Anyway, it would make a lot more sense to you if you would just watch the video tutorial, and download the gratis program yourself. However, I have to point out that it is also a 'new' kind of (harmless) adware! [Edit: The program is American - if you care.]



I am very impressed with this program, and considering it merely is version 1.0 I believe Noah has great potential!




http://www.gen-9.net/index.html

mouser:
Nice find, curt.  Definitely interesting to read.

I think it may be a little ahead of it's time in terms of being a better idea than an implementation, but i think the main idea is important.

We all have related data spread out everywhere.
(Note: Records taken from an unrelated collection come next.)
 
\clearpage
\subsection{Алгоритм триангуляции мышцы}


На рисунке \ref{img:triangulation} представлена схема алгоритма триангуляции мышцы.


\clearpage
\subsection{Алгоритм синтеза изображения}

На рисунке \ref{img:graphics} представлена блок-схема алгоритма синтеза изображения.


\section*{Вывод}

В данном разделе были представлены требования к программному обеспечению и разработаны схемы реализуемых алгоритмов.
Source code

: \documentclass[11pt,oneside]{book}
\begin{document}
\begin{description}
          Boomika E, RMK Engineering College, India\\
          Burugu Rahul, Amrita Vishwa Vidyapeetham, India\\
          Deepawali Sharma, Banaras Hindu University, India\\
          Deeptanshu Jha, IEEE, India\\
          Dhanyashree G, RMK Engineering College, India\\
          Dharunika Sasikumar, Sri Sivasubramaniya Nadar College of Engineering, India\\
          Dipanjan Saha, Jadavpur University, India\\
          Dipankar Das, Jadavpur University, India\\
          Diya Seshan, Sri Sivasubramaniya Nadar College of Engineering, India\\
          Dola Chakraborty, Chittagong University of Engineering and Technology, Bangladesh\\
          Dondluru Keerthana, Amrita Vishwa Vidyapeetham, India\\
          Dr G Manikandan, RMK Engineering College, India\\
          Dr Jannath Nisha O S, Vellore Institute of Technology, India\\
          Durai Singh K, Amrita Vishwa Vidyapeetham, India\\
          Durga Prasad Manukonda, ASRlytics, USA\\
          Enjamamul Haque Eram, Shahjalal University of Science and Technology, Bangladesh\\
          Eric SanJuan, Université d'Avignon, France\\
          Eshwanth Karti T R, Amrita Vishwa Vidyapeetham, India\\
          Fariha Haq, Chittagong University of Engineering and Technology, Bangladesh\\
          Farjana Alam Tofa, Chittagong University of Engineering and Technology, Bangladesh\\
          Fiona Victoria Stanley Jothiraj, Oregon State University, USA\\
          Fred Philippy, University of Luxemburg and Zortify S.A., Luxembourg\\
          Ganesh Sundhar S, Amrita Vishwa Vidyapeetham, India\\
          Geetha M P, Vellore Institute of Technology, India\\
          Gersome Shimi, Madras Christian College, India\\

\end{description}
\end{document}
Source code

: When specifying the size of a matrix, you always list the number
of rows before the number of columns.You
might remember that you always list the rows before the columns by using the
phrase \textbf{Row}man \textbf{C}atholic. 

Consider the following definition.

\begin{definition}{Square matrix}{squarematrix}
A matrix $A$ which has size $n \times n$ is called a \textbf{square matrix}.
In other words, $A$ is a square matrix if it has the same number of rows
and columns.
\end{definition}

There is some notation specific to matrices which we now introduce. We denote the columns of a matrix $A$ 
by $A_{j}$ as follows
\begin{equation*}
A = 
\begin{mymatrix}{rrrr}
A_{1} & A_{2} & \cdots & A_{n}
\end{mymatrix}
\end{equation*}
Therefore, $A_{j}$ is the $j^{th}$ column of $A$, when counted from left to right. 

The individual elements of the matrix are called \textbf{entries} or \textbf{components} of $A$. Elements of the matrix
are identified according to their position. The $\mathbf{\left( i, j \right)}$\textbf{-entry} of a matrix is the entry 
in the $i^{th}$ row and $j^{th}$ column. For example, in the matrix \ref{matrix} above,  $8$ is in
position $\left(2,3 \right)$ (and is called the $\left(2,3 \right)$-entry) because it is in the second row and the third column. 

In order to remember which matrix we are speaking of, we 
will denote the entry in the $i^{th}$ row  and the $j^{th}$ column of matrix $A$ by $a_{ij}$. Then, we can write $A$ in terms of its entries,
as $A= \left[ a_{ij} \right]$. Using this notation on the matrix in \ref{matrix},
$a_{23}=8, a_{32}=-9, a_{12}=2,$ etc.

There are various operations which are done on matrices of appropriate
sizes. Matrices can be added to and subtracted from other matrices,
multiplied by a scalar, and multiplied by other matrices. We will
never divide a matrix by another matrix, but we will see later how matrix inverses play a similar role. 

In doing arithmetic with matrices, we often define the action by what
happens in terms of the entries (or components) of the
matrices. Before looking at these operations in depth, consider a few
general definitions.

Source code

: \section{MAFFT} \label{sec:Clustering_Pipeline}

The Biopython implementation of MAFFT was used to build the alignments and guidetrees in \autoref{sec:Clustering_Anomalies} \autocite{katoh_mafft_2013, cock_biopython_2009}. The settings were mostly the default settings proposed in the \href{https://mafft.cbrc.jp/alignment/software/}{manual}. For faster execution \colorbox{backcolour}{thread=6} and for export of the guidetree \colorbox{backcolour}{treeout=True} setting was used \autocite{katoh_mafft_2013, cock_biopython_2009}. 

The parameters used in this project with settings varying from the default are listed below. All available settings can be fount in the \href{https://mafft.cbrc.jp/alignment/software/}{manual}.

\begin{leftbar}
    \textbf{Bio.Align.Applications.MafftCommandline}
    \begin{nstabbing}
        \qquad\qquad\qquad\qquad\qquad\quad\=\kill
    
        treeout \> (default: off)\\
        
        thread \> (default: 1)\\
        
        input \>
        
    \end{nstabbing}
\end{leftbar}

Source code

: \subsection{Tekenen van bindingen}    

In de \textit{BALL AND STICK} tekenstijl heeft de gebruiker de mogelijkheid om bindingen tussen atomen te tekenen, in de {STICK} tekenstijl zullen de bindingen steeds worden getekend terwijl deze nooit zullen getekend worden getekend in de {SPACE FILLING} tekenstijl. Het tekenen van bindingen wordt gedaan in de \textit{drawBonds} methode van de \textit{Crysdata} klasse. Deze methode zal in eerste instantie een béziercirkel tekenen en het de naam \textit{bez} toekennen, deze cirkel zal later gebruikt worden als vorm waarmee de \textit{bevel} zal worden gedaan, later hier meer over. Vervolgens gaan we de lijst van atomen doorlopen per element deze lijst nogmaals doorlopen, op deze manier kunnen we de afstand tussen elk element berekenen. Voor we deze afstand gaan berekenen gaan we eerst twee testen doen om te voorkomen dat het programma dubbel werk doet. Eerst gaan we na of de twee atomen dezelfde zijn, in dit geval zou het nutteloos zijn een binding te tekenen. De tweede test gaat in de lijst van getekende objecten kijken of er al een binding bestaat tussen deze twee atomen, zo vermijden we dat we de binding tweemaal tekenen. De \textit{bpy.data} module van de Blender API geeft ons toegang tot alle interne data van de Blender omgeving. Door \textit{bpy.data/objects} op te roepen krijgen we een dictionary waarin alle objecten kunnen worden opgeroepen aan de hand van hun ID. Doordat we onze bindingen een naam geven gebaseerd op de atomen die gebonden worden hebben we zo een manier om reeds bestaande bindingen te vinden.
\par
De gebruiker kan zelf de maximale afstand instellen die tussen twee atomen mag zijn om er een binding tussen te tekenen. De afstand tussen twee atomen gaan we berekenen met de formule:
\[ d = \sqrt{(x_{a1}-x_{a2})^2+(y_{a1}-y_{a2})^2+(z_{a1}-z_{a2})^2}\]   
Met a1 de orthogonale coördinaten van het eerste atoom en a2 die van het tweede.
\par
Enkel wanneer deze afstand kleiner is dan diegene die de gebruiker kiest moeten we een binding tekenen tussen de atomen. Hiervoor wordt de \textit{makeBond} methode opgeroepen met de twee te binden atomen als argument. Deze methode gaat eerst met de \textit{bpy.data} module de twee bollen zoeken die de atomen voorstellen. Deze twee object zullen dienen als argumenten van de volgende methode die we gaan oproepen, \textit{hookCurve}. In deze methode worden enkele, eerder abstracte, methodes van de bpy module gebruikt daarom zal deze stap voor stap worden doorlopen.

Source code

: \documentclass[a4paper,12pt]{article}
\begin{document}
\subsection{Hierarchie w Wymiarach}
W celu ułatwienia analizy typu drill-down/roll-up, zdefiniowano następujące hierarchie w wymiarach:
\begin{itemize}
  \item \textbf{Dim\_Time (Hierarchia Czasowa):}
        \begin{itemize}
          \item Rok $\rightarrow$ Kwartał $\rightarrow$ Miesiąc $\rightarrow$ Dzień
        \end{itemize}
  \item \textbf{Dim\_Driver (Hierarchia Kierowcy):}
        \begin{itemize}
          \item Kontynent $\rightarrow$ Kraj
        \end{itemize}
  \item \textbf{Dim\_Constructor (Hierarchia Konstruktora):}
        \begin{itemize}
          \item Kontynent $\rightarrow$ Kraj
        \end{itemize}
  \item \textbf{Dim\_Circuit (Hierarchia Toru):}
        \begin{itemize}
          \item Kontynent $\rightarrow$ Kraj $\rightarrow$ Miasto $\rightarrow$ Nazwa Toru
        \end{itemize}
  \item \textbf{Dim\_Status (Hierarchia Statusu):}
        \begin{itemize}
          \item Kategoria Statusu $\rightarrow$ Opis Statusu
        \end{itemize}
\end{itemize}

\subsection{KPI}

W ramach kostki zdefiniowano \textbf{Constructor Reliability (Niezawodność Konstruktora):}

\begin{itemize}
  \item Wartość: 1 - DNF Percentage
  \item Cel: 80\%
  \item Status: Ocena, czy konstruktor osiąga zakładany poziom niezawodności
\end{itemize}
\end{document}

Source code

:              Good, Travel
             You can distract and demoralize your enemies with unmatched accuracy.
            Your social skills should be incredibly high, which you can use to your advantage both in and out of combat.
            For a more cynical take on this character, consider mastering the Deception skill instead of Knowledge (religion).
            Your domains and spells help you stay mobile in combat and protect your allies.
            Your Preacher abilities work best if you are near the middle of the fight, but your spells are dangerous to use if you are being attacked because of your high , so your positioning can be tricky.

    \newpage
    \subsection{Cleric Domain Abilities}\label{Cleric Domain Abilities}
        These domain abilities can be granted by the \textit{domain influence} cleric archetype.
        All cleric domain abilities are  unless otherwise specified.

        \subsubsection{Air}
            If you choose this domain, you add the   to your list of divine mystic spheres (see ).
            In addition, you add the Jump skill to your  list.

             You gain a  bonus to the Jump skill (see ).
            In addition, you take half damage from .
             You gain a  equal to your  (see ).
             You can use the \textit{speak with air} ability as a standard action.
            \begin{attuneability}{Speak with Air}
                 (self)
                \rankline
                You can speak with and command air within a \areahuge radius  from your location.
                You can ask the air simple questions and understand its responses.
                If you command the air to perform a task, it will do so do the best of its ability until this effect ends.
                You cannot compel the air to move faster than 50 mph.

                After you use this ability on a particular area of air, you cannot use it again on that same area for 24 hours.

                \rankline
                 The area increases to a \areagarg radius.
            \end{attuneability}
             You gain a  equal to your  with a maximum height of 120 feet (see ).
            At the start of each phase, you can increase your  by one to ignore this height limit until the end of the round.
Although this noah seems to enforce a timeline and topic oriented approach to organizing information, i think the future will look more like a dynamic filtering/tagging system, which will basically let you view all your documents in very different ways.  Want to work will all your email, you'll see an email centric approach organized where when you view an email you can related documents on your disk relating to the user your are emailing.  Switch to timeline view to see a timeline with all the documents you worked on, emails made or received, on that date, etc.  Or use keywords to show all data on your computer (and online) relating to your finances, etc.

allen:
Ahead of its time or behind?

The idea of merging everything isn't new--but no sooner did such suits start to surface, and people started reverse engineering to separate them under the premise that, in general, it's better to have one app that does one thing brilliantly than one app that does everything somewhat.

I'm sure it's fine, but... does it have the e-mail power of The_Bat! or Poco or Becky, does it have the browsing power of Opera or Firefox, et cetera.

Maybe everything will go full circle again. And again.

dspelley:
I thought the idea was an interesting one - I'm always on the lookout for an application that will let me look at various kinds of data and show the relationships among them.

I downloaded and tried Noah, but it couldn't import my Thunderbird inbox so I stopped right there. During installation it displays a listing of Outlook and Thunderbird email folders it finds on your machine, and lets you select which ones it should import. Unfortunately, the Thunderbird Inbox was not among them. I don't think it has provisions for importing from any other email program. I don't recall seeing a way to import a csv or other flat file, but I didn't look at everything.

Curt:
Noah was not ment to replace your email client, but to organize your plans.